I'm getting 8-15 MB/s write on a Parity space, that can't be right can it? Can CPU power affect the performance?
See bellow for my findings on the fix.
Server 2012, with inbox drivers, and storage spaces, and the drives never went to sleep.
Yeah just as I suspected ATA_SLEEP still isn't being passed from O/S through a SCSI device driver, something I'd hoped would change in Server2012/Win8. It's enough of a grey area that I'm not sure if the problem is actually on MS's end or LSI's end or both.
Which leaves your raid controller to manage sleep/spindown, and AFAIK, LSI removed the "dimmer switch" feature from latest drivers.
Nope.
Ok, background first. I have a bloody Norco (the shit I have with having fix my backplanes has left a dirty taste) 4224 running a GA-X38-DS5, 4GB RAM and a small C2D CPU. In the board, I have a pair of M1015's, LSI IT flashed. These hold 16 drives (8 Seagate 2TB greens, 8 ST3000DM001 3TB's) and the other 8 SATA-II ports bring up the other bays. I have modded the PCI-e x1 slot at top to hold a baby GPU card as the boards get shirty without a video card.
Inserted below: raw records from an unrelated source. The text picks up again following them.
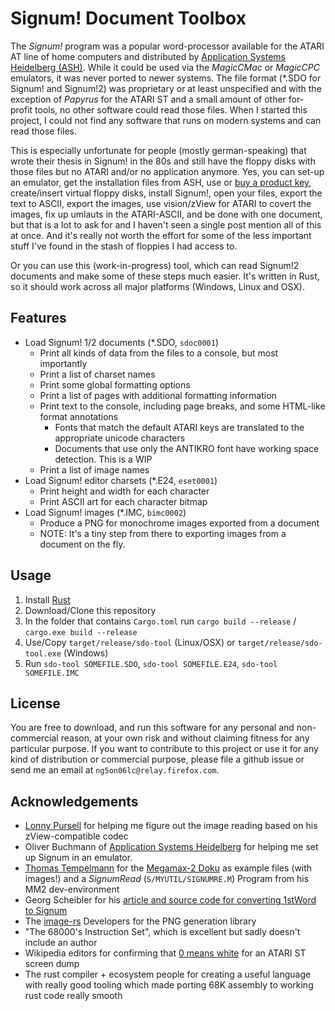 # Signum! Document Toolbox

The *Signum!* program was a popular word-processor available for the ATARI AT line of
home computers and distributed by [Application Systems Heidelberg (ASH)][ASH]. While it
could be used via the *MagicCMac* or *MagicCPC* emulators, it was never ported to newer
systems. The file format (*.SDO for Signum! and Signum!2) was proprietary or at least
unspecified and with the exception of *Papyrus* for the ATARI ST and a small amount of
other for-profit tools, no other software could read those files. When I started this
project, I could not find any software that runs on modern systems and can read those
files.

This is especially unfortunate for people (mostly german-speaking) that wrote their
thesis in Signum! in the 80s and still have the floppy disks with those files but no
ATARI and/or no application anymore. Yes, you can set-up an emulator, get the installation
files from ASH, use or [buy a product key][Signum!], create/insert virtual floppy disks,
install Signum!, open your files, export the text to ASCII, export the images, use
vision/zView for ATARI to covert the images, fix up umlauts in the ATARI-ASCII, and be
done with one document, but that is a lot to ask for and I haven't seen a single post
mention all of this at once. And it's really not worth the effort for some of the less
important stuff I've found in the stash of floppies I had access to.

Or you can use this (work-in-progress) tool, which can read Signum!2 documents and
make some of these steps much easier. It's written in Rust, so it should work across
all major platforms (Windows, Linux and OSX).

## Features

- Load Signum! 1/2 documents (*.SDO, `sdoc0001`)
    - Print all kinds of data from the files to a console, but most importantly
    - Print a list of charset names
    - Print some global formatting options
    - Print a list of pages with additional formatting information
    - Print text to the console, including page breaks, and some HTML-like format annotations
        - Fonts that match the default ATARI keys are translated to the appropriate unicode characters
        - Documents that use only the ANTIKRO font have working space detection. This is a WIP
    - Print a list of image names
- Load Signum! editor charsets (*.E24, `eset0001`)
    - Print height and width for each character
    - Print ASCII art for each character bitmap
- Load Signum! images (*.IMC, `bimc0002`)
    - Produce a PNG for monochrome images exported from a document
    - NOTE: It's a tiny step from there to exporting images from a document on the fly.

## Usage

1. Install [Rust][Rust]
2. Download/Clone this repository
3. In the folder that contains `Cargo.toml` run `cargo build --release` / `cargo.exe build --release`
4. Use/Copy `target/release/sdo-tool` (Linux/OSX) or `target/release/sdo-tool.exe` (Windows)
5. Run `sdo-tool SOMEFILE.SDO`, `sdo-tool SOMEFILE.E24`, `sdo-tool SOMEFILE.IMC`

## License

You are free to download, and run this software for any personal and non-commercial reason,
at your own risk and without claiming fitness for any particular purpose. If you want to
contribute to this project or use it for any kind of distribution or commercial purpose,
please file a github issue or send me an email at `ng5on06lc@relay.firefox.com`.

## Acknowledgements

- [Lonny Pursell](http://atari.gfabasic.net/) for helping me figure out the image reading
  based on his zView-compatible codec
- Oliver Buchmann of [Application Systems Heidelberg](https://ashshop.biz) for helping
  me set up Signum in an emulator.
- [Thomas Tempelmann](http://tempel.org) for the [Megamax-2 Doku][MM2]
  as example files (with images!) and a *SignumRead* (`S/MYUTIL/SIGNUMRE.M`)
  Program from his MM2 dev-environment
- Georg Scheibler for his [article and source code for converting 1stWord to Signum][1stWord]
- The [image-rs] Developers for the PNG generation library
- "The 68000's Instruction Set", which is excellent but sadly doesn't include an author
- Wikipedia editors for confirming that [0 means white][ZERO-WHITE] for an ATARI ST screen dump
- The rust compiler + ecosystem people for creating a useful language with really good tooling
  which made porting 68K assembly to working rust code really smooth

[ASH]: application-systems.de
[Signum!]: https://www.ashshop.biz/diverses/atari/textverarbeitung/874/signum-2-download
[Rust]: https://www.rust-lang.org/learn/get-started
[image-rs]: https://crates.io/crates/image
[MM2]: http://www.tempel.org/files-d.html#MM2
[ZERO-WHITE]: https://en.wikipedia.org/wiki/List_of_monochrome_and_RGB_color_formats#Monochrome_(1-bit)
[1stWord]: http://stcarchiv.de/stc1989/02/von-1stword-zu-signum2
Now for the OS, I have run both Server 2012 and Win8 for which I have settled on as suits my needs better. I am not a fan in any other the excess network BS M$ has plagued windows since Vista onwards, and S2012 was the pits. Half my devices just refused the shares outright while I pulled my hair doing simple things like trying the get the NIC seen a Private rather than bloody public (firewall shits me even more). Win8 does the job fine after some tweaking and killing of the hidden default shares.
Storage Spaces:
4x 2TB Seagate PARITY
4x 2TB Seagate PARITY
4x 3TB Seagate PARITY
4x 3TB Seagate PARITY
I have a 4x 500GB HDD RAID-10 array that runs off the on-board ICH9R (these are great little chipsets) and this is for fast read/writes while hold faster I/O.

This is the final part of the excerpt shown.